The task: Where the records below show the word "originators" in a line, please copy that line.

Data in this exercise:
-- Opening Marker --
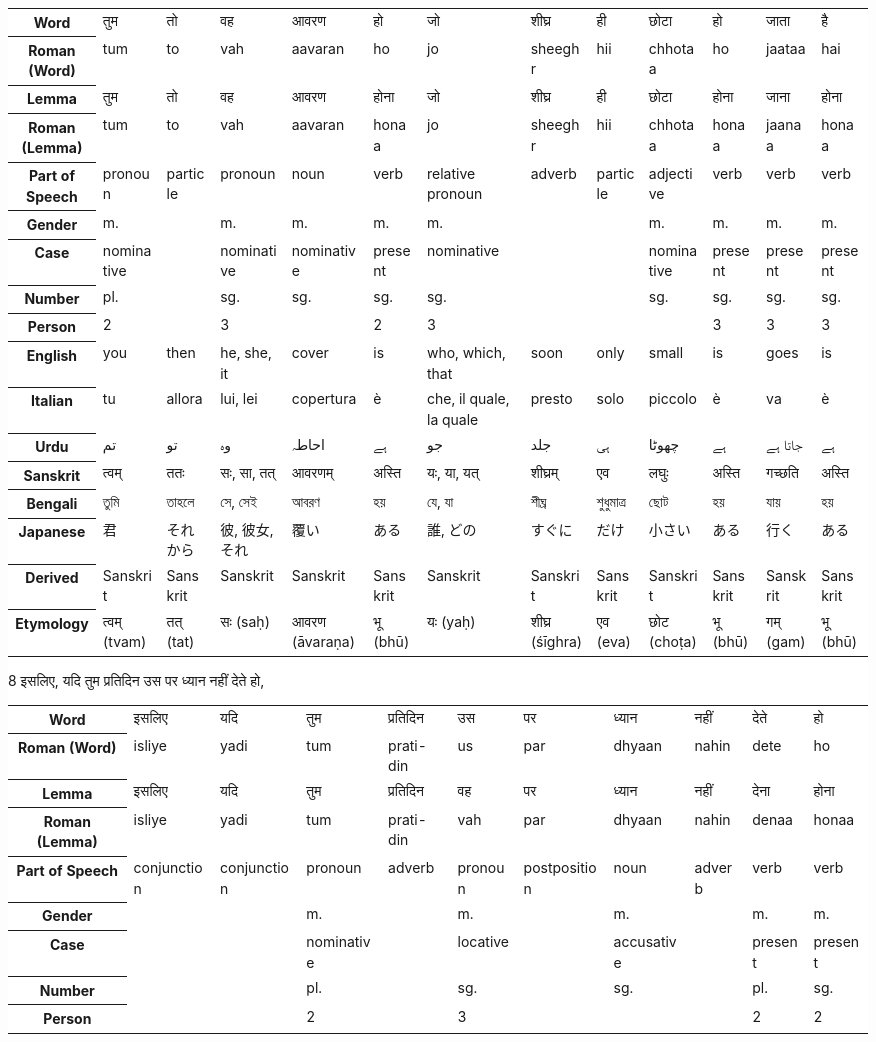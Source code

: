 <table>
<tr><th>Word</th><td>तुम</td><td>तो</td><td>वह</td><td>आवरण</td><td>हो</td><td>जो</td><td>शीघ्र</td><td>ही</td><td>छोटा</td><td>हो</td><td>जाता</td><td>है</td></tr>
<tr><th>Roman (Word)</th><td>tum</td><td>to</td><td>vah</td><td>aavaran</td><td>ho</td><td>jo</td><td>sheeghr</td><td>hii</td><td>chhotaa</td><td>ho</td><td>jaataa</td><td>hai</td></tr>
<tr><th>Lemma</th><td>तुम</td><td>तो</td><td>वह</td><td>आवरण</td><td>होना</td><td>जो</td><td>शीघ्र</td><td>ही</td><td>छोटा</td><td>होना</td><td>जाना</td><td>होना</td></tr>
<tr><th>Roman (Lemma)</th><td>tum</td><td>to</td><td>vah</td><td>aavaran</td><td>honaa</td><td>jo</td><td>sheeghr</td><td>hii</td><td>chhotaa</td><td>honaa</td><td>jaanaa</td><td>honaa</td></tr>
<tr><th>Part of Speech</th><td>pronoun</td><td>particle</td><td>pronoun</td><td>noun</td><td>verb</td><td>relative pronoun</td><td>adverb</td><td>particle</td><td>adjective</td><td>verb</td><td>verb</td><td>verb</td></tr>
<tr><th>Gender</th><td>m.</td><td></td><td>m.</td><td>m.</td><td>m.</td><td>m.</td><td></td><td></td><td>m.</td><td>m.</td><td>m.</td><td>m.</td></tr>
<tr><th>Case</th><td>nominative</td><td></td><td>nominative</td><td>nominative</td><td>present</td><td>nominative</td><td></td><td></td><td>nominative</td><td>present</td><td>present</td><td>present</td></tr>
<tr><th>Number</th><td>pl.</td><td></td><td>sg.</td><td>sg.</td><td>sg.</td><td>sg.</td><td></td><td></td><td>sg.</td><td>sg.</td><td>sg.</td><td>sg.</td></tr>
<tr><th>Person</th><td>2</td><td></td><td>3</td><td></td><td>2</td><td>3</td><td></td><td></td><td></td><td>3</td><td>3</td><td>3</td></tr>
<tr><th>English</th><td>you</td><td>then</td><td>he, she, it</td><td>cover</td><td>is</td><td>who, which, that</td><td>soon</td><td>only</td><td>small</td><td>is</td><td>goes</td><td>is</td></tr>
<tr><th>Italian</th><td>tu</td><td>allora</td><td>lui, lei</td><td>copertura</td><td>è</td><td>che, il quale, la quale</td><td>presto</td><td>solo</td><td>piccolo</td><td>è</td><td>va</td><td>è</td></tr>
<tr><th>Urdu</th><td>تم</td><td>تو</td><td>وہ</td><td>احاطہ</td><td>ہے</td><td>جو</td><td>جلد</td><td>ہی</td><td>چھوٹا</td><td>ہے</td><td>جاتا ہے</td><td>ہے</td></tr>
<tr><th>Sanskrit</th><td>त्वम्</td><td>ततः</td><td>सः, सा, तत्</td><td>आवरणम्</td><td>अस्ति</td><td>यः, या, यत्</td><td>शीघ्रम्</td><td>एव</td><td>लघुः</td><td>अस्ति</td><td>गच्छति</td><td>अस्ति</td></tr>
<tr><th>Bengali</th><td>তুমি</td><td>তাহলে</td><td>সে, সেই</td><td>আবরণ</td><td>হয়</td><td>যে, যা</td><td>শীঘ্র</td><td>শুধুমাত্র</td><td>ছোট</td><td>হয়</td><td>যায়</td><td>হয়</td></tr>
<tr><th>Japanese</th><td>君</td><td>それから</td><td>彼, 彼女, それ</td><td>覆い</td><td>ある</td><td>誰, どの</td><td>すぐに</td><td>だけ</td><td>小さい</td><td>ある</td><td>行く</td><td>ある</td></tr>
<tr><th>Derived</th><td>Sanskrit</td><td>Sanskrit</td><td>Sanskrit</td><td>Sanskrit</td><td>Sanskrit</td><td>Sanskrit</td><td>Sanskrit</td><td>Sanskrit</td><td>Sanskrit</td><td>Sanskrit</td><td>Sanskrit</td><td>Sanskrit</td></tr>
<tr><th>Etymology</th><td>त्वम् (tvam)</td><td>तत् (tat)</td><td>सः (saḥ)</td><td>आवरण (āvaraṇa)</td><td>भू (bhū)</td><td>यः (yaḥ)</td><td>शीघ्र (śīghra)</td><td>एव (eva)</td><td>छोट (choṭa)</td><td>भू (bhū)</td><td>गम् (gam)</td><td>भू (bhū)</td></tr>
</table>

8 इसलिए, यदि तुम प्रतिदिन उस पर ध्यान नहीं देते हो,

<table>
<tr><th>Word</th><td>इसलिए</td><td>यदि</td><td>तुम</td><td>प्रतिदिन</td><td>उस</td><td>पर</td><td>ध्यान</td><td>नहीं</td><td>देते</td><td>हो</td></tr>
<tr><th>Roman (Word)</th><td>isliye</td><td>yadi</td><td>tum</td><td>prati-din</td><td>us</td><td>par</td><td>dhyaan</td><td>nahin</td><td>dete</td><td>ho</td></tr>
<tr><th>Lemma</th><td>इसलिए</td><td>यदि</td><td>तुम</td><td>प्रतिदिन</td><td>वह</td><td>पर</td><td>ध्यान</td><td>नहीं</td><td>देना</td><td>होना</td></tr>
<tr><th>Roman (Lemma)</th><td>isliye</td><td>yadi</td><td>tum</td><td>prati-din</td><td>vah</td><td>par</td><td>dhyaan</td><td>nahin</td><td>denaa</td><td>honaa</td></tr>
<tr><th>Part of Speech</th><td>conjunction</td><td>conjunction</td><td>pronoun</td><td>adverb</td><td>pronoun</td><td>postposition</td><td>noun</td><td>adverb</td><td>verb</td><td>verb</td></tr>
<tr><th>Gender</th><td></td><td></td><td>m.</td><td></td><td>m.</td><td></td><td>m.</td><td></td><td>m.</td><td>m.</td></tr>
<tr><th>Case</th><td></td><td></td><td>nominative</td><td></td><td>locative</td><td></td><td>accusative</td><td></td><td>present</td><td>present</td></tr>
<tr><th>Number</th><td></td><td></td><td>pl.</td><td></td><td>sg.</td><td></td><td>sg.</td><td></td><td>pl.</td><td>sg.</td></tr>
<tr><th>Person</th><td></td><td></td><td>2</td><td></td><td>3</td><td></td><td></td><td></td><td>2</td><td>2</td></tr>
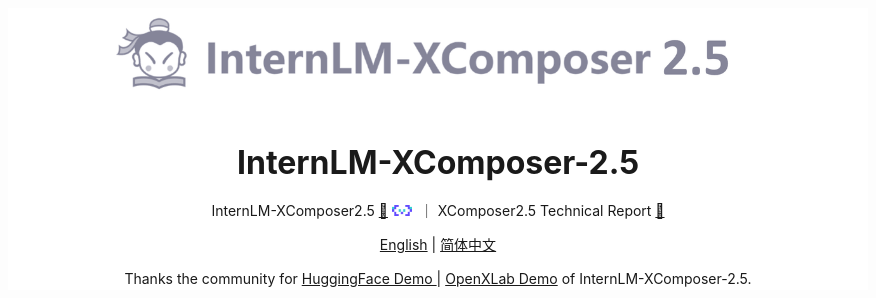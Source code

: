 <p align="center">
    <img src="./assets/logo_en.png" width="650"/>
</p>
<p align="center">
    <b><font size="6">InternLM-XComposer-2.5</font></b>
</p>


<div align="center">
        InternLM-XComposer2.5 <a href="https://huggingface.co/internlm/internlm-xcomposer2d5-7b">🤗</a> <a href="https://modelscope.cn/models/Shanghai_AI_Laboratory/internlm-xcomposer2d5-7b"><img src="./assets/modelscope_logo.png" width="20px"></a> &nbsp｜ XComposer2.5 Technical Report <a href="https://arxiv.org/abs/2407.03320">  📄 </a>  
 

[English](./README.md) | [简体中文](./README_CN.md)

</div>

<p align="center">
    Thanks the community for <a href="https://huggingface.co/spaces/Willow123/InternLM-XComposer">HuggingFace Demo </a>  | <a href="https://openxlab.org.cn/apps/detail/WillowBreeze/InternLM-XComposer">OpenXLab Demo</a> of InternLM-XComposer-2.5.
</p>
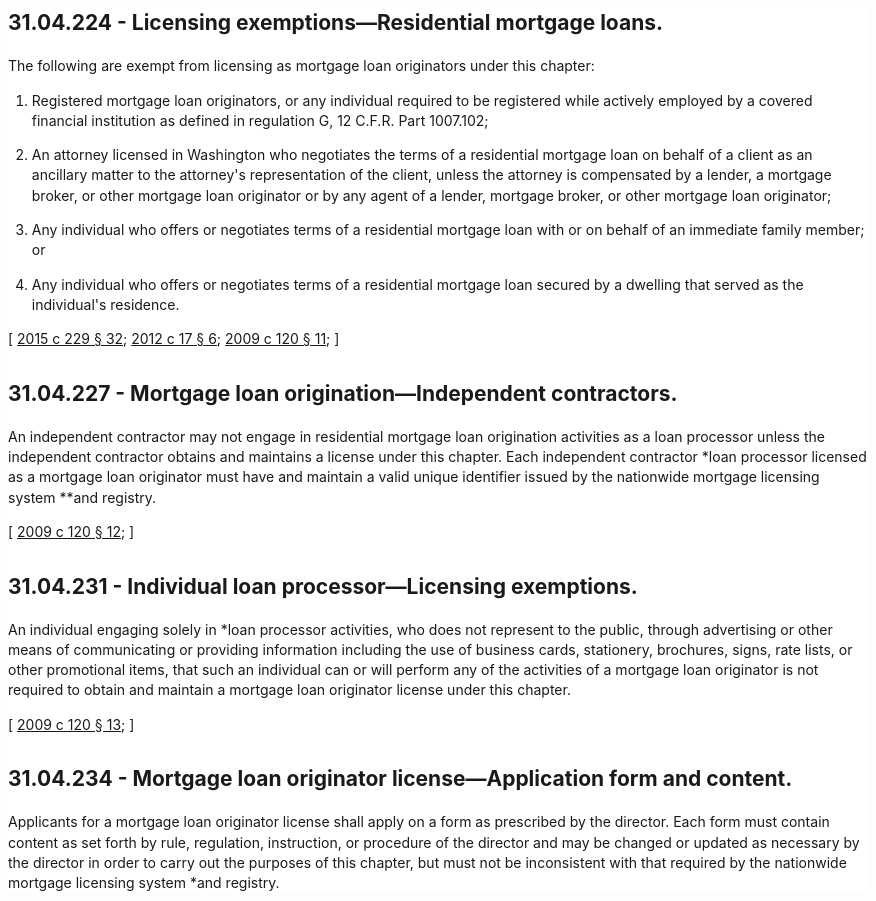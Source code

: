 ## 31.04.224 - Licensing exemptions—Residential mortgage loans.
The following are exempt from licensing as mortgage loan originators under this chapter:

1. Registered mortgage loan originators, or any individual required to be registered while actively employed by a covered financial institution as defined in regulation G, 12 C.F.R. Part 1007.102;

2. An attorney licensed in Washington who negotiates the terms of a residential mortgage loan on behalf of a client as an ancillary matter to the attorney's representation of the client, unless the attorney is compensated by a lender, a mortgage broker, or other mortgage loan originator or by any agent of a lender, mortgage broker, or other mortgage loan originator;

3. Any individual who offers or negotiates terms of a residential mortgage loan with or on behalf of an immediate family member; or

4. Any individual who offers or negotiates terms of a residential mortgage loan secured by a dwelling that served as the individual's residence.

\[ [2015 c 229 § 32](https://lawfilesext.leg.wa.gov/biennium/2015-16/Pdf/Bills/Session%20Laws/Senate/5299-S.SL.pdf?cite=2015%20c%20229%20§%2032); [2012 c 17 § 6](https://lawfilesext.leg.wa.gov/biennium/2011-12/Pdf/Bills/Session%20Laws/House/2255-S.SL.pdf?cite=2012%20c%2017%20§%206); [2009 c 120 § 11](https://lawfilesext.leg.wa.gov/biennium/2009-10/Pdf/Bills/Session%20Laws/House/1621-S.SL.pdf?cite=2009%20c%20120%20§%2011); \]

## 31.04.227 - Mortgage loan origination—Independent contractors.
An independent contractor may not engage in residential mortgage loan origination activities as a loan processor unless the independent contractor obtains and maintains a license under this chapter. Each independent contractor *loan processor licensed as a mortgage loan originator must have and maintain a valid unique identifier issued by the nationwide mortgage licensing system **and registry.

\[ [2009 c 120 § 12](https://lawfilesext.leg.wa.gov/biennium/2009-10/Pdf/Bills/Session%20Laws/House/1621-S.SL.pdf?cite=2009%20c%20120%20§%2012); \]

## 31.04.231 - Individual loan processor—Licensing exemptions.
An individual engaging solely in *loan processor activities, who does not represent to the public, through advertising or other means of communicating or providing information including the use of business cards, stationery, brochures, signs, rate lists, or other promotional items, that such an individual can or will perform any of the activities of a mortgage loan originator is not required to obtain and maintain a mortgage loan originator license under this chapter.

\[ [2009 c 120 § 13](https://lawfilesext.leg.wa.gov/biennium/2009-10/Pdf/Bills/Session%20Laws/House/1621-S.SL.pdf?cite=2009%20c%20120%20§%2013); \]

## 31.04.234 - Mortgage loan originator license—Application form and content.
Applicants for a mortgage loan originator license shall apply on a form as prescribed by the director. Each form must contain content as set forth by rule, regulation, instruction, or procedure of the director and may be changed or updated as necessary by the director in order to carry out the purposes of this chapter, but must not be inconsistent with that required by the nationwide mortgage licensing system *and registry.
-- Closing Marker --
Output of the exercise:
The following are exempt from licensing as mortgage loan originators under this chapter:
1. Registered mortgage loan originators, or any individual required to be registered while actively employed by a covered financial institution as defined in regulation G, 12 C.F.R. Part 1007.102;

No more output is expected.